### [DIRECTIONS]
Look through the data below. Pick out the lines holding the string "work".

### [STUDY MATERIAL]
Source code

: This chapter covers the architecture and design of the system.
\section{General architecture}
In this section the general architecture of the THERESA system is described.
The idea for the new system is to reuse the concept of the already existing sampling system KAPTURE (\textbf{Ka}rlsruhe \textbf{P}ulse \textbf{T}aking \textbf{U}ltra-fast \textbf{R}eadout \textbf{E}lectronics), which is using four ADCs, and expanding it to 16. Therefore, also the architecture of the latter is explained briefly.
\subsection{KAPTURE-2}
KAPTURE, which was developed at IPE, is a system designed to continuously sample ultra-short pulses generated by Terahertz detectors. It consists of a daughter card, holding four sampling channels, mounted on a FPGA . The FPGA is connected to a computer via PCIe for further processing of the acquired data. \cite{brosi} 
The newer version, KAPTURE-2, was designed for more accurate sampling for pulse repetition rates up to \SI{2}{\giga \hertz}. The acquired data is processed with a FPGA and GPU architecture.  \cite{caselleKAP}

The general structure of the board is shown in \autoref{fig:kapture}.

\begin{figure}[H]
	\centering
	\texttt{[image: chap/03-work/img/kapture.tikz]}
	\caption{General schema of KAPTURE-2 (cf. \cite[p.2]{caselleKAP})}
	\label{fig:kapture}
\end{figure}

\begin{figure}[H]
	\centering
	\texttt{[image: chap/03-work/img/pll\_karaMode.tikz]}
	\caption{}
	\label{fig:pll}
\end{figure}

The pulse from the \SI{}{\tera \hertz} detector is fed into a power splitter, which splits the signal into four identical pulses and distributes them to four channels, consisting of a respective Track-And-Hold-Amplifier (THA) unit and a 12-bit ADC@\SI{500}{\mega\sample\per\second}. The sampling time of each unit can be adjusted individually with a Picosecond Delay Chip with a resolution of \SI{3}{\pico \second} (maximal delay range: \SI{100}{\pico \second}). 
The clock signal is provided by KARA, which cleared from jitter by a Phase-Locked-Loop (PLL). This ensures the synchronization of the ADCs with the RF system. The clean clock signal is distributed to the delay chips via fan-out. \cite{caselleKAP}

### [OUTPUT OF THE EXERCISE]
	\texttt{[image: chap/03-work/img/kapture.tikz]}
	\texttt{[image: chap/03-work/img/pll\_karaMode.tikz]}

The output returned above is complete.